御所川原は、青森県五所川原市特産のリンゴです。梅沢村(現 青森県五所川原市梅田)の元村長でりんご育種家の前田顯三氏は、1939(昭和14)年から20数年かけて赤〜いりんごを育成しましたが、品種名をつけることなく1966(昭和41)年に他界しました。交配に使用した親品種の詳細は不明です。
 前田顯三氏のあとを引き継いで育成していた孫の前田榮司氏から、1973(昭和48)年に五所川原市が 3系統を譲り受け、1982(昭和57)年に1系統を選抜して高接ぎし、さらに1987(昭和62)年に多数の品種に高接ぎして特性が安定していることを確認するとともに、特性の調査を行って育種を完成しました。1996(平成8年)に、御所川原という品種名で登録しました。五所川原市外に苗木を持ち出せない特産品です。加工用の果実としての収穫期は9月中旬です。
 果実は150g前後と小さく、淡紅色で蝋細工のような光沢があります。断面を見ると、未熟果実では全面が濃い暗赤色ですが、熟してくると果皮に近い部分と果芯の周辺部がきれいな赤になります。しかし、果肉部分では多少まだらに着色しています。
 9月中旬には収穫しますが、この時期には、渋みがあり、酸味が強く、硬くて生では食べられません。果実の絞り汁が濃赤色なので、すべて加工にまわされます。したがって、果実そのものが食用のために売られることはありません。
 果実を収穫せず、そのまま樹上におくと、上の写真のように果実表面が黄色味を増し、柿のような色合いになり、果肉の赤味が少なくなります。そして10月中旬には自然に落下して樹の周りはりんごだらけになります。酸も弱くなり、糖度は14%程度に高まり、渋みもなくなって果肉も適当に軟化し口当たりもよくなって、生食しても、うまいりんごになります。「ポケットりんご」として売り出しても人気がでるのではと思いますが…。
 すぐ上の写真は、弘前りんご公園で、撮影したものです。

 五所川原市「一つ谷地区」と「エルムの街」に、おのおの約1kmの赤〜いりんご御所川原の並木があります。春の花も赤くて見事ですが、秋のたわわについた果実もまたよいものです。五所川原市で管理しています。
 リンゴの街路樹としては比較的手が行き届き、見事です。9月中旬には収穫されますので、果実を見たい方は9月上旬に行かれるとよいでしょう。

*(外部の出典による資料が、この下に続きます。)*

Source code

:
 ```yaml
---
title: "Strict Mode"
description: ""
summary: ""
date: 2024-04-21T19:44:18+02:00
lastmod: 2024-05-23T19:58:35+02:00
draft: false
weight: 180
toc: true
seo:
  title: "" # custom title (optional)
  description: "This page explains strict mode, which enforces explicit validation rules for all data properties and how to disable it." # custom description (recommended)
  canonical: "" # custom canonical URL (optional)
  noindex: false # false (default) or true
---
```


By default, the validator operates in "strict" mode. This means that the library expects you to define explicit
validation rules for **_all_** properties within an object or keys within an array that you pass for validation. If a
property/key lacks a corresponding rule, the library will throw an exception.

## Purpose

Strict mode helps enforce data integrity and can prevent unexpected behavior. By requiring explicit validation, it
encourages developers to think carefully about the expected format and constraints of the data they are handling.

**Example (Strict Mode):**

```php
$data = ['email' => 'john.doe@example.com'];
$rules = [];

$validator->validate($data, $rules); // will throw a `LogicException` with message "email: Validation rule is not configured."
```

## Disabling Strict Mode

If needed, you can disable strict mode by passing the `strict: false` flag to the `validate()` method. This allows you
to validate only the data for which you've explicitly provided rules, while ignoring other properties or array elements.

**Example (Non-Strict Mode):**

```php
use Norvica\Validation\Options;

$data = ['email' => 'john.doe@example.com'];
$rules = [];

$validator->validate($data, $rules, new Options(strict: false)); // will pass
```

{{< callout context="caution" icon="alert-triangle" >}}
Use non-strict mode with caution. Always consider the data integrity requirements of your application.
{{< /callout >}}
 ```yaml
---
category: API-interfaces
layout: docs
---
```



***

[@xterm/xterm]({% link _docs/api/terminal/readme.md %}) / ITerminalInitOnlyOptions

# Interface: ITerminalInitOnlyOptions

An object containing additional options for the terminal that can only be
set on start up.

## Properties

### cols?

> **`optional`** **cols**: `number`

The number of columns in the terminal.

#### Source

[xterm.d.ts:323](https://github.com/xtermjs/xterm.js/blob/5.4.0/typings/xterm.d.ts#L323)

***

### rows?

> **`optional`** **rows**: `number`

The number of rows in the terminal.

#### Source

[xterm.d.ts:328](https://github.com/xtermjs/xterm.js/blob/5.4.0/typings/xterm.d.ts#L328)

 このりんごの加工品としては、ジャム、ワイン(赤〜いりんごワイン)、花茶(花の加工品)、リンゴジュース(赤〜いりんごジュース)などが五所川原市内で市販されています。リンゴジュースは図のように真っ赤です。しかし、天然色素だけですから時間の経過とともに退色することがありますが、品質には問題ありません。ジュースを冷蔵保存すると退色を遅らせることができるそうです。
 また、上図右側の小瓶は原液を冷凍し、長期保存したものから製品化したものだそうですが、色も十分、味も十分で、美味しくいただきました。

  五所川原市広域新農業センターのご指導をうけ、果実などをいただきました。